╔══

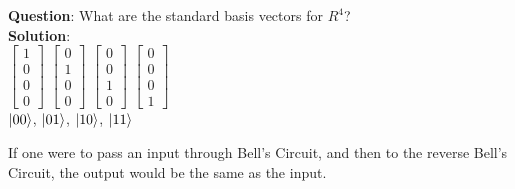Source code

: \begin{exercise}
    \textbf{Question}: What are the standard basis vectors for $R^4$?\\

    \textbf{Solution}:\\
    $\begin{bmatrix}
        1\\
        0\\
        0\\
        0
    \end{bmatrix}$
    $\begin{bmatrix}
        0\\
        1\\
        0\\
        0
    \end{bmatrix}$
    $\begin{bmatrix}
        0\\
        0\\
        1\\
        0
    \end{bmatrix}$
    $\begin{bmatrix}
        0\\
        0\\
        0\\
        1
    \end{bmatrix}$\\
    $\lvert00\rangle$, $\lvert01\rangle$, $\lvert10\rangle$, $\lvert11\rangle$
\end{exercise}

If one were to pass an input through Bell's Circuit, and then to the reverse Bell's Circuit, the output would be the same as the input.



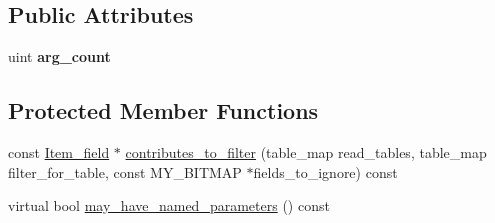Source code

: \subsection*{Public Attributes}
\begin{DoxyCompactItemize}
\item 
\mbox{\label{classItem__func_aac53770282ab70f562f68e1443e4d8da}} 
uint {\bfseries arg\+\_\+count}
\end{DoxyCompactItemize}
\subsection*{Protected Member Functions}
\begin{DoxyCompactItemize}
\item 
const \mbox{\hyperlink{classItem__field}{Item\+\_\+field}} $\ast$ \mbox{\hyperlink{classItem__func_ab1f796aa3d44e61c2191a33f98b6b78f}{contributes\+\_\+to\+\_\+filter}} (table\+\_\+map read\+\_\+tables, table\+\_\+map filter\+\_\+for\+\_\+table, const M\+Y\+\_\+\+B\+I\+T\+M\+AP $\ast$fields\+\_\+to\+\_\+ignore) const
\item 
virtual bool \mbox{\hyperlink{classItem__func_a8327a37c4f343c168f7ce76efa23a243}{may\+\_\+have\+\_\+named\+\_\+parameters}} () const
\end{DoxyCompactItemize}

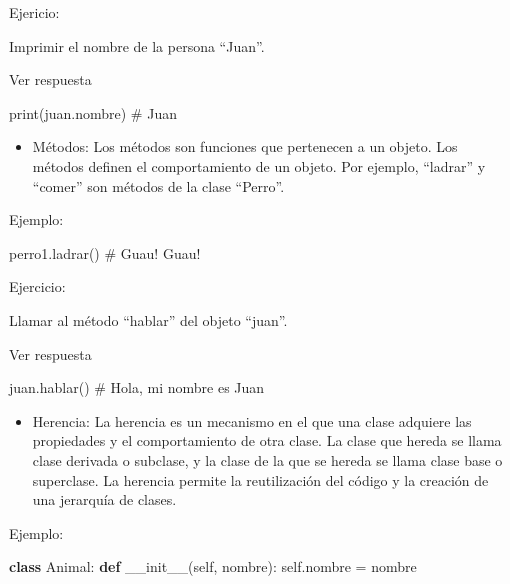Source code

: \documentclass[
  a4paper,
  DIV=11,
  numbers=noendperiod,
  onepage,
  openany]{scrreprt}
\newenvironment{Shaded}{\begin{snugshade}}{\end{snugshade}}
\newcommand{\BuiltInTok}[1]{\textcolor[rgb]{0.00,0.23,0.31}{#1}}
\newcommand{\CommentTok}[1]{\textcolor[rgb]{0.37,0.37,0.37}{#1}}
\newcommand{\FunctionTok}[1]{\textcolor[rgb]{0.28,0.35,0.67}{#1}}
\newcommand{\KeywordTok}[1]{\textcolor[rgb]{0.00,0.23,0.31}{\textbf{#1}}}
\newcommand{\NormalTok}[1]{\textcolor[rgb]{0.00,0.23,0.31}{#1}}
\newcommand{\OperatorTok}[1]{\textcolor[rgb]{0.37,0.37,0.37}{#1}}
\newcommand{\VariableTok}[1]{\textcolor[rgb]{0.07,0.07,0.07}{#1}}
\providecommand{\tightlist}{%
  \setlength{\itemsep}{0pt}\setlength{\parskip}{0pt}}\usepackage{longtable,booktabs,array}
\begin{document}
\begin{tcolorbox}
Ejericio:

Imprimir el nombre de la persona ``Juan''.

Ver respuesta

\begin{Shaded}
\begin{Highlighting}[]
\BuiltInTok{print}\NormalTok{(juan.nombre)  }\CommentTok{\# Juan}
\end{Highlighting}
\end{Shaded}

\begin{itemize}
\tightlist
\item
  Métodos: Los métodos son funciones que pertenecen a un objeto. Los
  métodos definen el comportamiento de un objeto. Por ejemplo,
  ``ladrar'' y ``comer'' son métodos de la clase ``Perro''.
\end{itemize}

Ejemplo:

\begin{Shaded}
\begin{Highlighting}[]
\NormalTok{perro1.ladrar()  }\CommentTok{\# Guau! Guau!}
\end{Highlighting}
\end{Shaded}

Ejercicio:

Llamar al método ``hablar'' del objeto ``juan''.

Ver respuesta

\begin{Shaded}
\begin{Highlighting}[]
\NormalTok{juan.hablar()  }\CommentTok{\# Hola, mi nombre es Juan}
\end{Highlighting}
\end{Shaded}

\begin{itemize}
\tightlist
\item
  Herencia: La herencia es un mecanismo en el que una clase adquiere las
  propiedades y el comportamiento de otra clase. La clase que hereda se
  llama clase derivada o subclase, y la clase de la que se hereda se
  llama clase base o superclase. La herencia permite la reutilización
  del código y la creación de una jerarquía de clases.
\end{itemize}

Ejemplo:

\begin{Shaded}
\begin{Highlighting}[]
\KeywordTok{class}\NormalTok{ Animal:}
    \KeywordTok{def} \FunctionTok{\_\_init\_\_}\NormalTok{(}\VariableTok{self}\NormalTok{, nombre):}
        \VariableTok{self}\NormalTok{.nombre }\OperatorTok{=}\NormalTok{ nombre}


\end{Highlighting}
\end{Shaded}
\end{tcolorbox}
\end{document}
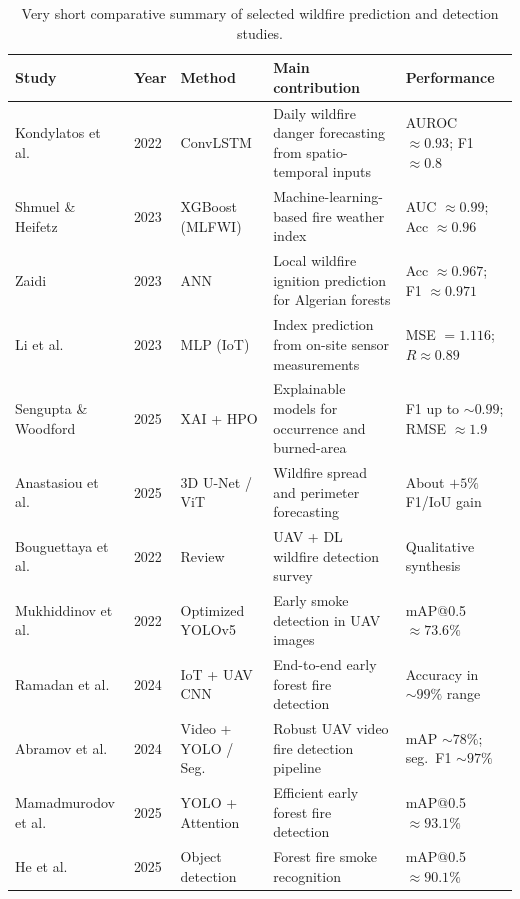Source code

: \begin{table}[h!]
\centering
\caption{Very short comparative summary of selected wildfire prediction and detection studies.}
\label{tab:lit-summary}
\small
\begin{tabular}{@{}llp{2.4cm}p{4.3cm}p{3.2cm}@{}}
\toprule
Study & Year & Method & Main contribution & Performance \\
\midrule
Kondylatos et al.~\cite{kondylatos2022} & 2022 & ConvLSTM & Daily wildfire danger forecasting from spatio-temporal inputs & AUROC $\approx 0.93$; F1 $\approx 0.8$ \\
Shmuel \& Heifetz~\cite{shmuel2023} & 2023 & XGBoost (MLFWI) & Machine-learning-based fire weather index & AUC $\approx 0.99$; Acc $\approx 0.96$ \\
Zaidi~\cite{zaidi2023} & 2023 & ANN & Local wildfire ignition prediction for Algerian forests & Acc $\approx 0.967$; F1 $\approx 0.971$ \\
Li et al.~\cite{li2023} & 2023 & MLP (IoT) & Index prediction from on-site sensor measurements & MSE $= 1.116$; $R \approx 0.89$ \\
Sengupta \& Woodford~\cite{sengupta2025} & 2025 & XAI + HPO & Explainable models for occurrence and burned-area & F1 up to $\sim 0.99$; RMSE $\approx 1.9$ \\
Anastasiou et al.~\cite{anastasiou2025} & 2025 & 3D U-Net / ViT & Wildfire spread and perimeter forecasting & About $+5\%$ F1/IoU gain \\
Bouguettaya et al.~\cite{bouguettaya2022} & 2022 & Review & UAV + DL wildfire detection survey & Qualitative synthesis \\
Mukhiddinov et al.~\cite{mukhiddinov2022} & 2022 & Optimized YOLOv5 & Early smoke detection in UAV images & mAP@0.5 $\approx 73.6\%$ \\
Ramadan et al.~\cite{ramadan2024} & 2024 & IoT + UAV CNN & End-to-end early forest fire detection & Accuracy in $\sim 99\%$ range \\
Abramov et al.~\cite{abramov2024} & 2024 & Video + YOLO / Seg. & Robust UAV video fire detection pipeline & mAP $\sim 78\%$; seg.\ F1 $\sim 97\%$ \\
Mamadmurodov et al.~\cite{mamadmurodov2025} & 2025 & YOLO + Attention & Efficient early forest fire detection & mAP@0.5 $\approx 93.1\%$ \\
He et al.~\cite{he2025} & 2025 & Object detection & Forest fire smoke recognition & mAP@0.5 $\approx 90.1\%$ \\
\bottomrule
\end{tabular}
\end{table}

\clearpage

╚══

◆ **Problem description**:
Go through the records and count the lines that include "OperatorTok", then give only that number.

◆ **Result for this task**:
2